いつも俺を揶揄っていると思っていたが、案外コイツらいい奴なのでは?

それよりも依頼のことを聞かないとな。


「それよりも姉さん、俺たちがギルドの依頼できたってことは聞いたよな?村の状況について教えてくれないか?少しでも情報が欲しい。」


「分かったわ。私の家に来てちょうだい。そこで詳しいことを話しましょう。」


・・・・・・・・・・・・・・・


俺たちは姉さんの家に向かい、事の詳細を聞いた。


「つまり、畑を荒らしているのは普段見かけないモンスターだと?」


「ええ、この村の周辺で出るモンスターは大体がC級なの。でも、モンスターを見た人たちはみんな『あんなモンスター見たことない。』っていうのよ。」


「大型のモンスターが出たという噂も耳にしたのですが、何か心当たりは?」


「そこまでは分からないわね。
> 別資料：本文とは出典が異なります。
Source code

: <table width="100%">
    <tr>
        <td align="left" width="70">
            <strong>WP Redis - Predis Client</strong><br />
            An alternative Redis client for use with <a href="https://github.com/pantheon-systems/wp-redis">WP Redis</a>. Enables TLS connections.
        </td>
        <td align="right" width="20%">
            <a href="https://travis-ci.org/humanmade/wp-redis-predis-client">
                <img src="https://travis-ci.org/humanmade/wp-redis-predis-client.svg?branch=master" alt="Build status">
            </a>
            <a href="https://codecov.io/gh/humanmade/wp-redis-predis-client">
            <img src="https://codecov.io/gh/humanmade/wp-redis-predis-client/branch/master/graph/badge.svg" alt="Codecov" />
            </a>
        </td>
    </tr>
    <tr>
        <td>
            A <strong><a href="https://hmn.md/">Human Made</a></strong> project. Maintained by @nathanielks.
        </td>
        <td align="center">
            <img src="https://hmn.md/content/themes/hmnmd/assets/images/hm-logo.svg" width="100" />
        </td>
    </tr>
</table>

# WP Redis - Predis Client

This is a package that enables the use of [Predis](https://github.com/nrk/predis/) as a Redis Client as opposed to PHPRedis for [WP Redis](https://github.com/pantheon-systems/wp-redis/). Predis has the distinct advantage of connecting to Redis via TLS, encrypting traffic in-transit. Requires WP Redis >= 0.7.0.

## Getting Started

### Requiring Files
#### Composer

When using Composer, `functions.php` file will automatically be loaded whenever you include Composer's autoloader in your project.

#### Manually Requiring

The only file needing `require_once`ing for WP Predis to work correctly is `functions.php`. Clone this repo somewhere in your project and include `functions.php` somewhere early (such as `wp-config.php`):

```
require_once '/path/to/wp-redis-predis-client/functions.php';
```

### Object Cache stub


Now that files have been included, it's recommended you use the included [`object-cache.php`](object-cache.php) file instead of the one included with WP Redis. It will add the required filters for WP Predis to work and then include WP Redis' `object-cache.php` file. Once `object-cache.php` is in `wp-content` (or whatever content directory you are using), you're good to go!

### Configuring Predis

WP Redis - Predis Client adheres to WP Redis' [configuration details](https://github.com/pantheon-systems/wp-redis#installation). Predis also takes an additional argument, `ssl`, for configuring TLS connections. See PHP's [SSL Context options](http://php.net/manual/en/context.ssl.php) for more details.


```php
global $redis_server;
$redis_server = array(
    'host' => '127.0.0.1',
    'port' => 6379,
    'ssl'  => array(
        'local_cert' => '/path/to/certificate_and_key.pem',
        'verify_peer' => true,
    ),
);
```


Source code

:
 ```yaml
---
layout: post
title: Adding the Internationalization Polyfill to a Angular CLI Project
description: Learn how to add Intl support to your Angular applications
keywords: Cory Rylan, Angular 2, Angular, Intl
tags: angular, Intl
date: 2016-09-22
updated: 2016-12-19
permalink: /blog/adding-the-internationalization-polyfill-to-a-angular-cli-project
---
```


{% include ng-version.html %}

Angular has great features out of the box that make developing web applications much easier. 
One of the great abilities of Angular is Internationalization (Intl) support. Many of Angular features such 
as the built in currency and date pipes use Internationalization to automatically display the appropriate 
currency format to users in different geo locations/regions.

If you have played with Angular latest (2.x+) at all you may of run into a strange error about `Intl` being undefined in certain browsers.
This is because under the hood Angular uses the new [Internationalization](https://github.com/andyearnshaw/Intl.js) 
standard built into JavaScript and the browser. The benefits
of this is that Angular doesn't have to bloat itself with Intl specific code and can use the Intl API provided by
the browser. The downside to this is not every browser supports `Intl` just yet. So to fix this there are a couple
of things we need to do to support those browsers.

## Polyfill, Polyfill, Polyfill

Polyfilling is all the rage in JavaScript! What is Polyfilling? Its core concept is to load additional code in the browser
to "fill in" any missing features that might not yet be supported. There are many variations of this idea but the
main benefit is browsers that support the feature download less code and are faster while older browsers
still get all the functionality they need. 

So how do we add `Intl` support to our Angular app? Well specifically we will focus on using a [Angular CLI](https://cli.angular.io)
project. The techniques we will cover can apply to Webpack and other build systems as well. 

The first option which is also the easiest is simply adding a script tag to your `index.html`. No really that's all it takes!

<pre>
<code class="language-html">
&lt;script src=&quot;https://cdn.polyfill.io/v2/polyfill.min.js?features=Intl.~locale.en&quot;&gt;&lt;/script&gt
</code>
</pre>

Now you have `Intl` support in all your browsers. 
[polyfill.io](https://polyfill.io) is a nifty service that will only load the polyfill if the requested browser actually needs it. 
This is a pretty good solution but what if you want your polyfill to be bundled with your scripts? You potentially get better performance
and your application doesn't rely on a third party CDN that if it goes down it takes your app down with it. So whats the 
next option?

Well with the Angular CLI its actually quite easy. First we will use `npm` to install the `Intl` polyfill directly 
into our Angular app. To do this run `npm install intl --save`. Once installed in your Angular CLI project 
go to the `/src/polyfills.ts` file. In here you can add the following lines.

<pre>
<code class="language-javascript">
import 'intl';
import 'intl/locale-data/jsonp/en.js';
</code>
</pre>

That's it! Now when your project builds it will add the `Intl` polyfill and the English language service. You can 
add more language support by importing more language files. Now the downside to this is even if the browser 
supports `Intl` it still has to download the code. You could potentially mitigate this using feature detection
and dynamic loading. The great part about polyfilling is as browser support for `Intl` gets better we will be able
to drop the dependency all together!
でも最近夜になると山の方から大きな鳴き声が聞こえるのよ。」


「大きな鳴き声ですか?」


「まるでイノシシみたいに『フゴッ』とか『プギィ』てね。」


なるほどイノシシ系のモンスターか、確かにこの辺ではあまり見ないモンスターだな。


「ヘルボアーね。」


「アリサ、知っているのか?」


「夜になると人里に降りて作物を食い荒らすのよ。奴らは集団で行動する習性があるんだけど、鳴き声はそんなに大きくはないわ。つまり、その声の主はその群れのボス、ジャイアントヘルボアーのものだと思うわ。」


ジャイアントヘルボアーか、あいつの肉うめえんだよなあ。

せっかくだし、討伐したついでに肉をいただくとするか。

やべえ、よだれが....。


「目標の討伐は今夜だ。今回は数が多いのもあって耐久戦になるだろう。みんなそれまでゆっくり休んでくれ。」


「わかったわ。」


「了解しました。」


・・・・・・・・・・・・・・・・


みんなが談笑するのを見ながら俺は、考え事をしていた。

まさかずっと一人だった俺が、勇者パーティーに入ることになるとはな。

改めて夢なんじゃないかと思う自分がいた。


すると姉さんが声をかけてくる。


「まさかアレスくんが女の子を連れてくるなんてね。しかも3人も。アレスくんも隅に置けないなあ(笑)」


「そういうんじゃないよ、ただのパーティー仲間ってだけ。それ以上でもそれ以下でもない。」


なんなら信用されてないまであるしな。


「ふうん、どうだかなあ。でもこれだけは覚えておいて、あなたは一人じゃない、あの子たちもそうだけど、私もいるんだから。」


「分かってるよ。ありがとう姉さん。」



こうして俺たちは夜が来るのを待った。